> [Problem]: Begin at the line below that has "Before we dive" and stop after the line that has "## Importing Packages". Please restate only those lines, word for word.

[[ Given records open ]]

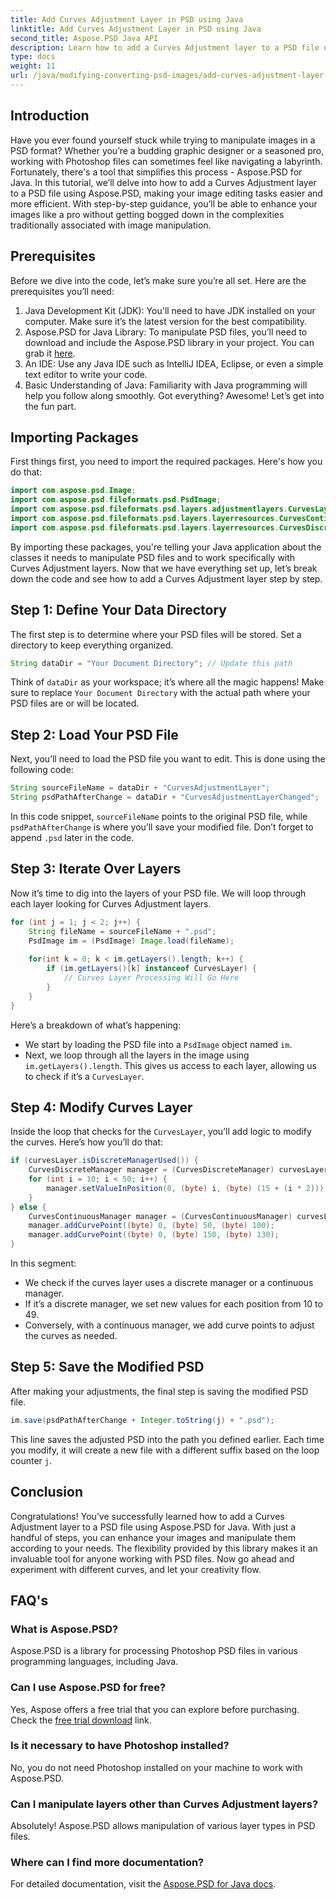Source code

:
 ```yaml
---
title: Add Curves Adjustment Layer in PSD using Java
linktitle: Add Curves Adjustment Layer in PSD using Java
second_title: Aspose.PSD Java API
description: Learn how to add a Curves Adjustment layer to a PSD file using Aspose.PSD for Java in this detailed tutorial. Enhance your images easily.
type: docs
weight: 11
url: /java/modifying-converting-psd-images/add-curves-adjustment-layer-psd/
---
```

## Introduction
Have you ever found yourself stuck while trying to manipulate images in a PSD format? Whether you’re a budding graphic designer or a seasoned pro, working with Photoshop files can sometimes feel like navigating a labyrinth. Fortunately, there's a tool that simplifies this process - Aspose.PSD for Java. In this tutorial, we’ll delve into how to add a Curves Adjustment layer to a PSD file using Aspose.PSD, making your image editing tasks easier and more efficient. With step-by-step guidance, you’ll be able to enhance your images like a pro without getting bogged down in the complexities traditionally associated with image manipulation.
## Prerequisites
Before we dive into the code, let’s make sure you’re all set. Here are the prerequisites you’ll need:
1. Java Development Kit (JDK): You'll need to have JDK installed on your computer. Make sure it’s the latest version for the best compatibility.
2. Aspose.PSD for Java Library: To manipulate PSD files, you’ll need to download and include the Aspose.PSD library in your project. You can grab it [here](https://releases.aspose.com/psd/java/).
3. An IDE: Use any Java IDE such as IntelliJ IDEA, Eclipse, or even a simple text editor to write your code.
4. Basic Understanding of Java: Familiarity with Java programming will help you follow along smoothly.
Got everything? Awesome! Let’s get into the fun part.
## Importing Packages
First things first, you need to import the required packages. Here's how you do that:
```java
import com.aspose.psd.Image;
import com.aspose.psd.fileformats.psd.PsdImage;
import com.aspose.psd.fileformats.psd.layers.adjustmentlayers.CurvesLayer;
import com.aspose.psd.fileformats.psd.layers.layerresources.CurvesContinuousManager;
import com.aspose.psd.fileformats.psd.layers.layerresources.CurvesDiscreteManager;
```
By importing these packages, you're telling your Java application about the classes it needs to manipulate PSD files and to work specifically with Curves Adjustment layers.
Now that we have everything set up, let’s break down the code and see how to add a Curves Adjustment layer step by step.
## Step 1: Define Your Data Directory
The first step is to determine where your PSD files will be stored. Set a directory to keep everything organized.
```java
String dataDir = "Your Document Directory"; // Update this path
```
Think of `dataDir` as your workspace; it’s where all the magic happens! Make sure to replace `Your Document Directory` with the actual path where your PSD files are or will be located.
## Step 2: Load Your PSD File
Next, you’ll need to load the PSD file you want to edit. This is done using the following code:
```java
String sourceFileName = dataDir + "CurvesAdjustmentLayer";
String psdPathAfterChange = dataDir + "CurvesAdjustmentLayerChanged";
```
In this code snippet, `sourceFileName` points to the original PSD file, while `psdPathAfterChange` is where you’ll save your modified file. Don’t forget to append `.psd` later in the code.
## Step 3: Iterate Over Layers
Now it’s time to dig into the layers of your PSD file. We will loop through each layer looking for Curves Adjustment layers.
```java
for (int j = 1; j < 2; j++) {
    String fileName = sourceFileName + ".psd";
    PsdImage im = (PsdImage) Image.load(fileName);
    
    for(int k = 0; k < im.getLayers().length; k++) {
        if (im.getLayers()[k] instanceof CurvesLayer) {
            // Curves Layer Processing Will Go Here
        }
    }
}
```
Here’s a breakdown of what’s happening:
- We start by loading the PSD file into a `PsdImage` object named `im`.
- Next, we loop through all the layers in the image using `im.getLayers().length`. This gives us access to each layer, allowing us to check if it’s a `CurvesLayer`.
## Step 4: Modify Curves Layer
Inside the loop that checks for the `CurvesLayer`, you’ll add logic to modify the curves. Here’s how you’ll do that:
```java
if (curvesLayer.isDiscreteManagerUsed()) {
    CurvesDiscreteManager manager = (CurvesDiscreteManager) curvesLayer.getCurvesManager();
    for (int i = 10; i < 50; i++) {
        manager.setValueInPosition(0, (byte) i, (byte) (15 + (i * 2)));
    }
} else {
    CurvesContinuousManager manager = (CurvesContinuousManager) curvesLayer.getCurvesManager();
    manager.addCurvePoint((byte) 0, (byte) 50, (byte) 100);
    manager.addCurvePoint((byte) 0, (byte) 150, (byte) 130);
}
```
In this segment:
- We check if the curves layer uses a discrete manager or a continuous manager.
- If it’s a discrete manager, we set new values for each position from 10 to 49.
- Conversely, with a continuous manager, we add curve points to adjust the curves as needed.
## Step 5: Save the Modified PSD
After making your adjustments, the final step is saving the modified PSD file.
```java
im.save(psdPathAfterChange + Integer.toString(j) + ".psd");
```
This line saves the adjusted PSD into the path you defined earlier. Each time you modify, it will create a new file with a different suffix based on the loop counter `j`.
## Conclusion
Congratulations! You’ve successfully learned how to add a Curves Adjustment layer to a PSD file using Aspose.PSD for Java. With just a handful of steps, you can enhance your images and manipulate them according to your needs. The flexibility provided by this library makes it an invaluable tool for anyone working with PSD files. Now go ahead and experiment with different curves, and let your creativity flow.
## FAQ's
### What is Aspose.PSD?
Aspose.PSD is a library for processing Photoshop PSD files in various programming languages, including Java.
### Can I use Aspose.PSD for free?
Yes, Aspose offers a free trial that you can explore before purchasing. Check the [free trial download](https://releases.aspose.com/) link.
### Is it necessary to have Photoshop installed?
No, you do not need Photoshop installed on your machine to work with Aspose.PSD.
### Can I manipulate layers other than Curves Adjustment layers?
Absolutely! Aspose.PSD allows manipulation of various layer types in PSD files.
### Where can I find more documentation?
For detailed documentation, visit the [Aspose.PSD for Java docs](https://reference.aspose.com/psd/java/).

[[ Given records closed ]]

> [The answer]:
Before we dive into the code, let’s make sure you’re all set. Here are the prerequisites you’ll need:
1. Java Development Kit (JDK): You'll need to have JDK installed on your computer. Make sure it’s the latest version for the best compatibility.
2. Aspose.PSD for Java Library: To manipulate PSD files, you’ll need to download and include the Aspose.PSD library in your project. You can grab it [here](https://releases.aspose.com/psd/java/).
3. An IDE: Use any Java IDE such as IntelliJ IDEA, Eclipse, or even a simple text editor to write your code.
4. Basic Understanding of Java: Familiarity with Java programming will help you follow along smoothly.
Got everything? Awesome! Let’s get into the fun part.
## Importing Packages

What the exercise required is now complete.